245. “Say not the Struggle Naught availeth” by Arthur Hugh Clough (1819-1861; Wiki)

Say not the struggle naught availeth,

The labour and the wounds are vain,

The enemy faints not, nor faileth,

And as things have been they remain.

If hopes were dupes, fears may be liars;

It may be, in yon smoke conceal’d,

Your comrades chase e’en now the fliers,

And, but for you, possess the field.

For while the tired waves, vainly breaking,

Seem here no painful inch to gain,

Far back, through creeks and inlets making,

Comes silent, flooding in the main.

And not by eastern windows only,

When daylight comes, comes in the light;

In front the sun climbs slow, how slowly!

But westward, look, the land is bright!

(published posthumously 1862)

In an unexpected fit of came across this poem during last week’s wanderings through the OBVV and knew I wanted to blog about it for this week. It seemed at the time like an appropriate coda to the spring semester, following on the last entry. I didn’t realize at the time how devastatingly relevant it would feel after the events of the past week. Suffice it to say that I had a lot of conversations with myself about what, precisely, this struggle was availing and was coming up with “naught” more often than not.

As usual, there’s a lot I want to say about this poem. Because as consolation, it’s slippery at best. It can make you feel a bit better, but you have to work just to get to that point–this poem seems to me to be as much about the effort of hope as it is about the consolations thereof. And this is true from the very first line, which I had trouble holding in my mind this week. For some reason no doubt at least partially related to the flatness of my midwestern American accent, I had an incredibly hard time holding “Say not the struggle naught availeth” in my head. I get tripped up in the knottiness of the not/naught every single time and I kept thinking the words out of order–” ‘Say not the struggle availeth not’…? No, that can’t be right.” At least the not/naught has been untangled for me by listening to a recording of the poem at Classic Poetry Aloud. I highly recommend listening to it, if only because it underlines the degree of deliberation and metrical mindfulness involved in succesfully speaking that first line, even if you happen to be possessed with a deep English-accented male voice.

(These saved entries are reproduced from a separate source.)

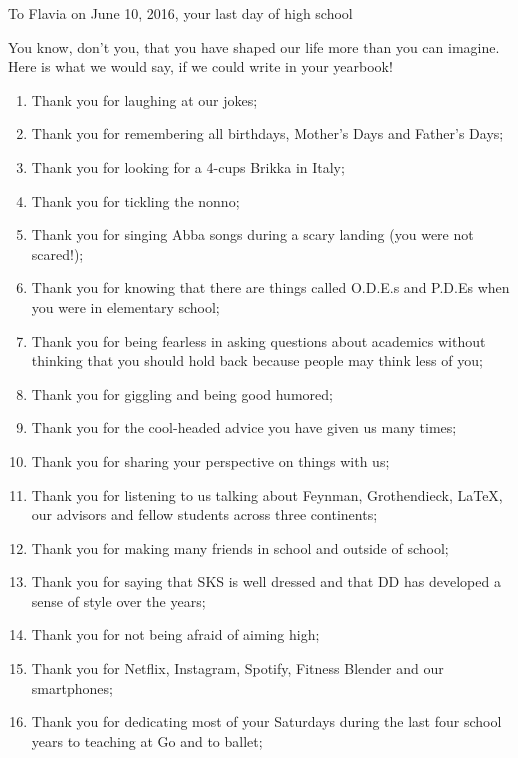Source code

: \documentclass[11pt,dvipsnames]{article}
\newenvironment{myfont}{\fontfamily{frc}\selectfont}{\par}
\begin{document}
\thispagestyle{empty}
\begin{center}
\begin{myfont}
{\Large To Flavia on June 10, 2016, your last day of high school }	
\end{myfont}
\end{center}


You know, don't you, that you have shaped our life more than you can imagine. Here is what we would say, if we could write in your yearbook! 

\begin{enumerate}[label= {$\heartsuit${\arabic*:}}]
\item Thank you for laughing at our jokes;
\item Thank you for remembering all birthdays, Mother's Days and Father's Days;
\item Thank you for looking for a 4-cups Brikka in Italy;
\item Thank you for tickling the nonno;
\item Thank you for singing Abba songs during a scary landing (you were not scared!);
\item Thank you for knowing that there are things called O.D.E.s and P.D.Es when you were in elementary school;
\item Thank you for being fearless in asking questions about academics without thinking that you should hold back because people may think less of you;
\item Thank you for giggling and being good humored;
\item Thank you for the cool-headed advice you have given us many times;
\item Thank you for sharing your perspective on things with us;
\item Thank you for listening to us talking about Feynman, Grothendieck, \LaTeX,   our advisors and fellow students across three continents;
\item Thank you for making many friends in school and outside of school;
\item Thank you for saying that SKS is well dressed and that DD has developed a sense of style over the years;
\item Thank you for not being afraid of aiming high;
\item Thank you for Netflix, Instagram, Spotify, Fitness Blender and our smartphones;
\item Thank you for dedicating most of your Saturdays during the last four school years to teaching at Go and to ballet;

\end{enumerate}
\end{document}
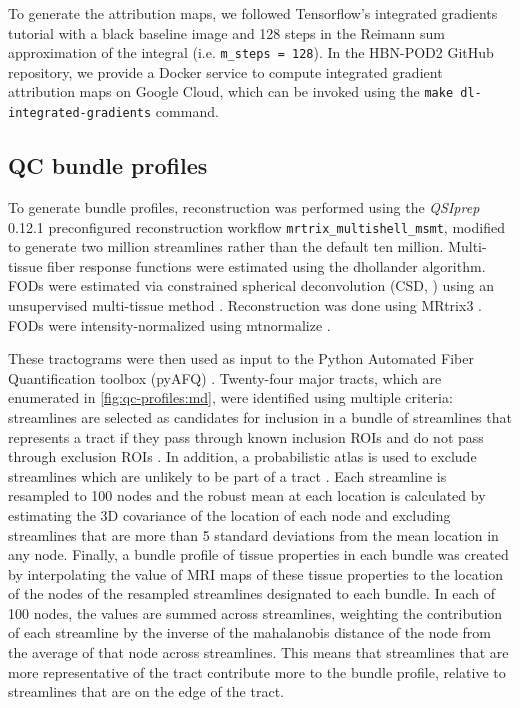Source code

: \documentclass[fleqn,10pt]{wlscirep}
\begin{document}
To generate the attribution maps, we followed Tensorflow's integrated gradients
tutorial \cite{integrated-gradients-tutorial} with a black baseline image and
128 steps in the Reimann sum approximation of the integral (i.e.
\texttt{m\_steps = 128}). In the HBN-POD2 GitHub repository, we provide a Docker
service to compute integrated gradient attribution maps on Google Cloud, which
can be invoked using the \texttt{make dl-integrated-gradients} command.

\subsection*{QC bundle profiles}

To generate bundle profiles, reconstruction was performed using the
\emph{QSIprep} 0.12.1 preconfigured reconstruction workflow
\texttt{mrtrix\_multishell\_msmt}, modified to generate two million streamlines
rather than the default ten million.  Multi-tissue fiber response functions were
estimated using the dhollander algorithm. FODs were estimated via constrained
spherical deconvolution (CSD, \cite{originalcsd, tournier2008csd}) using an
unsupervised multi-tissue method \cite{dhollander2019response,
dhollander2016unsupervised}. Reconstruction was done using MRtrix3
\cite{mrtrix3}. FODs were intensity-normalized using mtnormalize
\cite{mtnormalize}.

These tractograms were then used as input to the Python Automated Fiber
Quantification toolbox (pyAFQ) \cite{kruper2021evaluating}.  Twenty-four major
tracts, which are enumerated in \ref{fig:qc-profiles:md}, were identified using
multiple criteria: streamlines are selected as candidates for inclusion in a
bundle of streamlines that represents a tract if they pass through known
inclusion ROIs and do not pass through exclusion ROIs \cite{Wakana2007-nw}. In
addition, a probabilistic atlas is used to exclude streamlines which are
unlikely to be part of a tract \cite{Hua2008-di}. Each streamline is resampled
to 100 nodes and the robust mean at each location is calculated by estimating
the 3D covariance of the location of each node and excluding streamlines that
are more than 5 standard deviations from the mean location in any node. Finally,
a bundle profile of tissue properties in each bundle was created by
interpolating the value of MRI maps of these tissue properties to the location
of the nodes of the resampled streamlines designated to each bundle. In each of
100 nodes, the values are summed across streamlines, weighting the contribution
of each streamline by the inverse of the mahalanobis distance of the node from
the average of that node across streamlines. This means that streamlines that
are more representative of the tract contribute more to the bundle profile,
relative to streamlines that are on the edge of the tract.
\end{document}
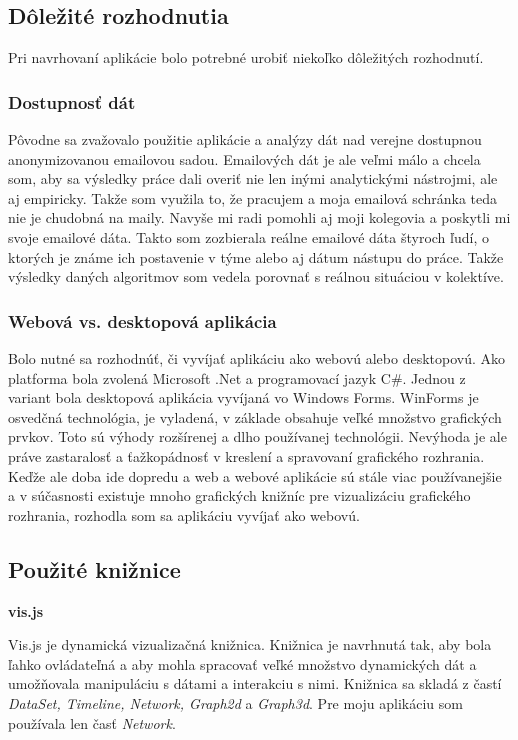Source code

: \documentclass[slovak,master,public,dept460,male,cpdeclaration,oneside]{diploma}
\begin{document}
\subsection{Dôležité rozhodnutia}
Pri navrhovaní aplikácie bolo potrebné urobiť niekoľko dôležitých rozhodnutí.

\subsubsection{Dostupnosť dát}
Pôvodne sa zvažovalo použitie aplikácie a analýzy dát nad verejne dostupnou anonymizovanou emailovou sadou. Emailových dát je ale veľmi málo a chcela som, aby sa výsledky práce dali overiť nie len inými analytickými nástrojmi, ale aj empiricky. Takže som využila to, že pracujem a moja emailová schránka teda nie je chudobná na maily. Navyše mi radi pomohli aj moji kolegovia a poskytli mi svoje emailové dáta. Takto som zozbierala reálne emailové dáta štyroch ľudí, o ktorých je známe ich postavenie v týme alebo aj dátum nástupu do práce. Takže výsledky daných algoritmov som vedela porovnať s reálnou situáciou v kolektíve.

\subsubsection{Webová vs. desktopová aplikácia}
Bolo nutné sa rozhodnúť, či vyvíjať aplikáciu ako webovú alebo desktopovú. Ako platforma bola zvolená Microsoft .Net a programovací jazyk C\#. Jednou z variant bola desktopová aplikácia vyvíjaná vo Windows Forms. WinForms je osvedčná technológia, je vyladená, v základe obsahuje veľké množstvo grafických prvkov. Toto sú výhody rozšírenej a dlho používanej technológii. Nevýhoda je ale práve zastaralosť a ťažkopádnosť v kreslení a spravovaní grafického rozhrania. Keďže ale doba ide dopredu a web a webové aplikácie sú stále viac používanejšie a v súčasnosti existuje mnoho grafických knižníc pre vizualizáciu grafického rozhrania, rozhodla som sa aplikáciu vyvíjať ako webovú.


\subsection{Použité knižnice}


\textbf{vis.js}


\noindent Vis.js je dynamická vizualizačná knižnica. Knižnica je navrhnutá tak, aby bola ľahko ovládateľná a aby mohla spracovať veľké množstvo dynamických dát a umožňovala manipuláciu s dátami a interakciu s nimi. Knižnica sa skladá z častí \textit{DataSet, Timeline, Network, Graph2d} a \textit{Graph3d}.
Pre moju aplikáciu som používala len časť \textit{Network}.
\end{document}

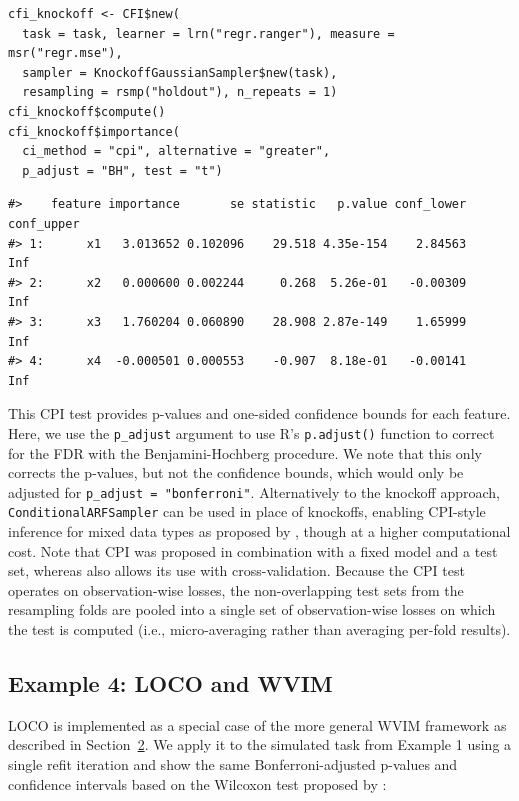 \begin{verbatim}
cfi_knockoff <- CFI$new(
  task = task, learner = lrn("regr.ranger"), measure = msr("regr.mse"),
  sampler = KnockoffGaussianSampler$new(task),
  resampling = rsmp("holdout"), n_repeats = 1)
cfi_knockoff$compute()
cfi_knockoff$importance(
  ci_method = "cpi", alternative = "greater", 
  p_adjust = "BH", test = "t")
\end{verbatim}

\begin{verbatim}
#>    feature importance       se statistic   p.value conf_lower conf_upper
#> 1:      x1   3.013652 0.102096    29.518 4.35e-154    2.84563        Inf
#> 2:      x2   0.000600 0.002244     0.268  5.26e-01   -0.00309        Inf
#> 3:      x3   1.760204 0.060890    28.908 2.87e-149    1.65999        Inf
#> 4:      x4  -0.000501 0.000553    -0.907  8.18e-01   -0.00141        Inf
\end{verbatim}

This CPI test provides p-values and one-sided confidence bounds for each feature.
Here, we use the \texttt{p\_adjust} argument to use R's \texttt{p.adjust()} function to correct for the FDR with the Benjamini-Hochberg procedure.
We note that this only corrects the p-values, but not the confidence bounds, which would only be adjusted for \texttt{p\_adjust\ =\ "bonferroni"}.
Alternatively to the knockoff approach, \texttt{ConditionalARFSampler} can be used in place of knockoffs, enabling CPI-style inference for mixed data types as proposed by \citet{blesch2025conditionalfeaturea}, though at a higher computational cost.
Note that CPI was proposed in combination with a fixed model and a test set, whereas  also allows its use with cross-validation.
Because the CPI test operates on observation-wise losses, the non-overlapping test sets from the resampling folds are pooled into a single set of observation-wise losses on which the test is computed (i.e., micro-averaging rather than averaging per-fold results).

\subsection{Example 4: LOCO and WVIM}\label{example-4-loco-and-wvim}

LOCO is implemented as a special case of the more general WVIM framework as described in Section~\hyperref[sec-fi-methods]{2}.
We apply it to the simulated task from Example 1 using a single refit iteration and show the same Bonferroni-adjusted p-values and confidence intervals based on the Wilcoxon test proposed by \citet{lei2018distributionfreepredictivec}:

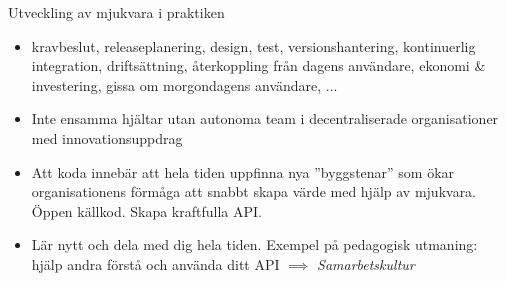 \documentclass{lecturenotes}
\begin{document}

\begin{Slide}{Utveckling av mjukvara i praktiken}
\begin{itemize}
\item {} kravbeslut, releaseplanering, design, test, versionshantering, kontinuerlig integration, driftsättning, återkoppling från dagens användare, ekonomi \& investering, gissa om morgondagens användare, ... 
\item {} Inte ensamma hjältar utan autonoma team i decentraliserade organisationer med innovationsuppdrag
\item {} Att koda innebär att hela tiden uppfinna nya ''byggstenar'' som ökar organisationens förmåga att snabbt skapa värde med hjälp av mjukvara. Öppen källkod. Skapa kraftfulla API. 
\item {} Lär nytt och dela med dig hela tiden. Exempel på pedagogisk utmaning: hjälp andra förstå och använda ditt API $\implies$ \textit{Samarbetskultur}
\end{itemize}
\end{Slide}
\end{document}
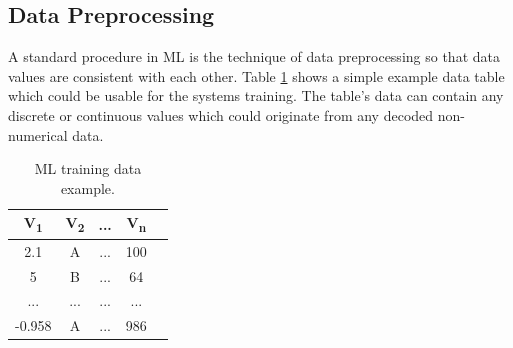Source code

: \documentclass[MGS,Master,english]{twbook}%
\begin{document}
\subsection{Data Preprocessing} \label{ML::dataPreprocessing}
A standard procedure in \ac{ML} is the technique of data preprocessing so that data values are consistent with each other. Table \ref{table::PCGML::devExample::data} shows a simple example data table which could be usable for the systems training. The table’s data can contain any discrete or continuous values which could originate from any decoded non-numerical data.
\begin{table}[!htbp]
	\centering
	\begin{tabular}{|c|c|c|c|c|}
		\hline
		\textbf{V\textsubscript{1}} & \textbf{V\textsubscript{2}} & \textbf{...} & \textbf{V\textsubscript{n}} \\ \hline\hline
		 2.1         & A           & ...          & 100         \\ \hline
		 5           & B           & ...          & 64          \\ \hline
		 ...         & ...         & ...          & ...         \\ \hline
		-0.958         & A         & ...          & 986         \\ \hline
	\end{tabular}
	\caption{\ac{ML} training data example.}
	\label{table::PCGML::devExample::data}
\end{table}
\end{document}
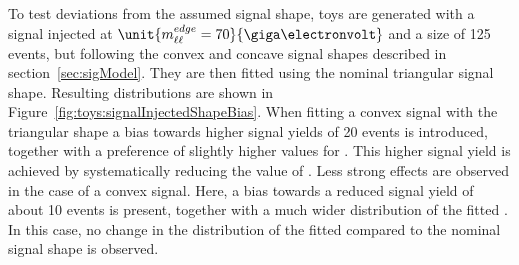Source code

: To test deviations from the assumed signal shape, toys are generated with a signal injected at $\unit{\mlledge = 70}{\giga\electronvolt}$ and a size of 125 events, but following the convex and concave signal shapes described in section~\ref{sec:sigModel}. They are then fitted using the nominal triangular signal shape. Resulting distributions are shown in Figure~\ref{fig:toys:signalInjectedShapeBias}. When fitting a convex signal with the triangular shape a bias towards higher signal yields of 20 events is introduced, together with a preference of slightly higher values for \mlledge. This higher signal yield is achieved by systematically reducing the value of \Rsfof. Less strong effects are observed in the case of a convex signal. Here, a bias towards a reduced signal yield of about 10 events is present, together with a much wider distribution of the fitted \mlledge. In this case, no change in the distribution of the fitted \Rsfof compared to the nominal signal shape is observed. 

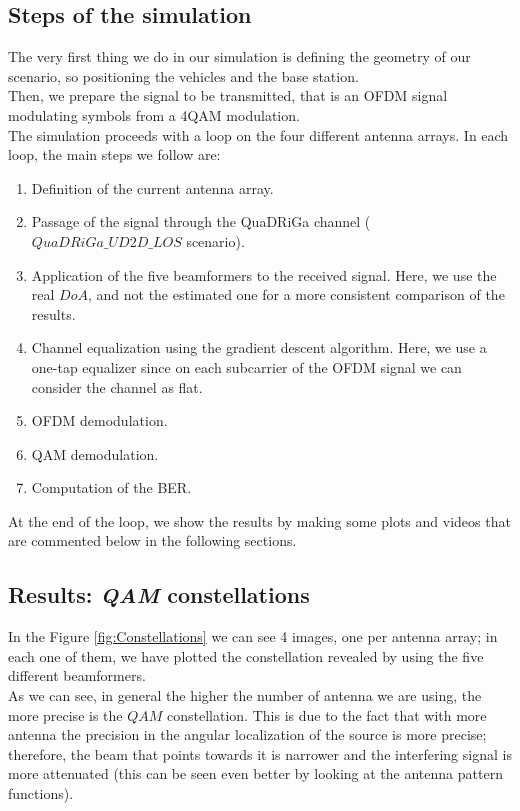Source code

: \subsection{Steps of the simulation}

The very first thing we do in our simulation is defining the geometry of our scenario, so positioning the vehicles and the base station.\\
Then, we prepare the signal to be transmitted, that is an OFDM signal modulating symbols from a 4\-QAM modulation.\\
The simulation proceeds with a loop on the four different antenna arrays. In each loop, the main steps we follow are:

\begin{enumerate}
    \item Definition of the current antenna array.
    \item Passage of the signal through the QuaDRiGa channel ($QuaDRiGa\_UD2D\_LOS$ scenario).
    \item Application of the five beamformers to the received signal. Here, we use the real $DoA$, and not the estimated one
            for a more consistent comparison of the results.
    \item Channel equalization using the gradient descent algorithm. Here, we use a one-tap equalizer since on each subcarrier 
            of the OFDM signal we can consider the channel as flat.
    \item OFDM demodulation.
    \item QAM demodulation.
    \item Computation of the BER.
\end{enumerate}

At the end of the loop, we show the results by making some plots and videos that are commented below in the following sections.

\subsection{Results: \textit{QAM} constellations}

In the Figure \ref{fig:Constellations} we can see 4 images, one per antenna array; in each one of them, we have
plotted the constellation revealed by using the five different beamformers. \\ 
As we can see, in general the higher the number of antenna we are using, the more precise is the $QAM$ constellation. This
is due to the fact that with more antenna the precision in the angular localization of the source is more precise; therefore, 
the beam that points towards it is narrower and the interfering signal is more attenuated (this can be seen even better by
looking at the antenna pattern functions).

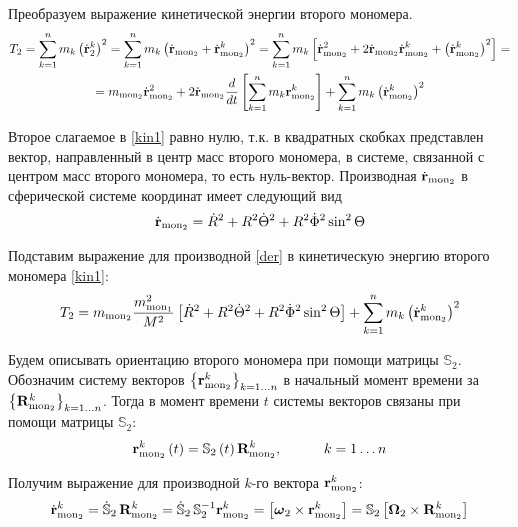 \documentclass[14pt]{extarticle}
\newcommand{\dvr}{\dot{\mathbf{r}}}
\newcommand{\mmf}{m_{\textup{mon}_1}}
\newcommand{\mms}{m_{\textup{mon}_2}}
\newcommand{\vrms}{\mathbf{r}_{\textup{mon}_2}}
\newcommand{\vRms}{\mathbf{R}_{\textup{mon}_2}}
\newcommand{\dvrms}{\dot{\mathbf{r}}_{\textup{mon}_2}}
\newcommand{\dR}{\dot{R}}
\newcommand{\dTheta}{\dot{\Theta}}
\newcommand{\dPhi}{\dot{\Phi}}
\newcommand{\omt}{\boldsymbol{\omega}_2}
\newcommand{\Omt}{\boldsymbol{\Omega}_2}
\newcommand{\bbSs}{\mathbb{S}_2}
\newcommand{\dbbSs}{\dot{\mathbb{S}}_2 \,}
\newcommand{\lb}{\left(}
\newcommand{\rb}{\right)}
\newcommand{\lsq}{\left[}
\newcommand{\rsq}{\right]}
\begin{document}
Преобразуем выражение кинетической энергии второго мономера.
\begin{gather}
	T_2 = \sum_{k = 1}^n m_k \lb \dvr_2^k \rb^2 = \sum_{k = 1}^n m_k \lb \dvrms + \dvrms^k \rb^2 = \sum_{k=1}^n m_k \left[ \dvrms^2 + 2 \dvrms \dvrms^k + \lb  \dvrms^k \rb^2 \right] = \notag \\
	= \mms \dvrms^2 + 2 \dvrms \frac{d}{dt} \left[ \sum_{k=1}^n m_k \vrms^k \right] + \sum_{k=1}^n m_k \lb \dvrms^k \rb^2 \label{kin1}
\end{gather}

Второе слагаемое в \eqref{kin1} равно нулю, т.к. в квадратных скобках представлен вектор, направленный в центр масс второго мономера, в системе, связанной с центром масс второго мономера, то есть нуль-вектор. Производная $\dvrms$ в сферической системе координат имеет следующий вид
\begin{gather}
	\dvrms = \dR^2 + R^2 \dTheta^2 + R^2 \dPhi^2 \sin^2 \Theta \label{der}
\end{gather}

Подставим выражение для производной \eqref{der} в кинетическую энергию второго мономера \eqref{kin1}:
\begin{gather}
	T_2 = \mms \frac{\mmf^2}{M^2} \left[ \dR^2 + R^2 \dTheta^2 + R^2 \dPhi^2 \sin^2 \Theta \right] + \sum_{k=1}^n m_k \lb \dvrms^k \rb^2 
\end{gather}

Будем описывать ориентацию второго мономера при помощи матрицы $\bbSs$. Обозначим систему векторов $\left\{ \vrms^k \right\}_{k=1 \dots n}$ в начальный момент времени за $\left\{ \vRms^k \right\}_{k=1 \dots n}$. Тогда в момент времени $t$ системы векторов связаны при помощи матрицы $\bbSs$:
\begin{gather}
	\vrms^k \lb t \rb = \bbSs \lb t \rb \vRms^k, \quad \quad \quad k = 1 \dots n
\end{gather}

Получим выражение для производной $k$-го вектора $\vrms^k$:
\begin{gather}
	\dvrms^k = \dbbSs \vRms^k = \dbbSs \bbSs^{-1} \vrms^k = \lsq \omt \times \vrms^k \rsq = \bbSs \lsq \Omt \times \vRms^k \rsq \label{der2}
\end{gather}
\end{document}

And I think the difficulty of the opening is incredibly important. It keeps the message of the poem from being either “Cheer up, bucko, things will get better tomorrow” or “ye of little faith, God totally has a plan that you can’t see,” even though there is the sense throughout the poem that many of our problems are ones of perception, of seeing through a glass darkly. Perception, or maybe just language. What’s somewhat troubling about all this, what makes it such fragile consolation, is partly the conditional language (fears only “may” be liars, they could also be telling the truth) and partly the fact that a lot of this boils down to what you call it–say not the struggle naught availeth…even if the struggle, in fact, naught availeth. And, much as in last week’s poem, we have to do a lot of work to articulate exactly what it is we’re *not* saying.

I also feel like this poem is operating on too many different temporal registers to be fully stable. The second stanza seems very individualized, a matter of very limited personal perception, but also seeming to say, “maybe it’s just you, maybe you’re the one holding things up.” The third stanza is geological time, recalling those epic sweeps of In Memoriam–though, of course, that means that the consolatory potential is limited there, too. We can’t count on a beneficent God to pull us out of the mire when we lose our faith; rather, we trust in these mindlessly sublime processes that pass far out of our view. (I’m thinking about the mindlessness of the sublime after reading Gayatri Spivak on “Terror” yesterday.)

The last stanza seems to be the poem’s best effort at bringing the two together, uniting, at least momentarily, the personal and the geological. And I can tell you that this is empirically true. All the windows in my apartment face west; the last stanza seems particularly apropos as I sit here in reflected morning sunlight that is perhaps more conductive to working and thinking than the more direct rays of the afternoon which often encourage me to nap on the couch. The fact that I value the one over the other right now probably signifies that this is a Victorian moment for me.

And I don’t know if any of this is consolatory. Most of the time I’m making up my interpretations as I go along, and I wasn’t expecting to write this way about this poem. (I also planned to do more background on Clough, but he’s not so uncanonical that you can’t find him.) It really was supposed to be my Victorian poetry power ballad, the summer theme song around which I could rally to remind myself why I do what I do. Perhaps it still is, just in a different way.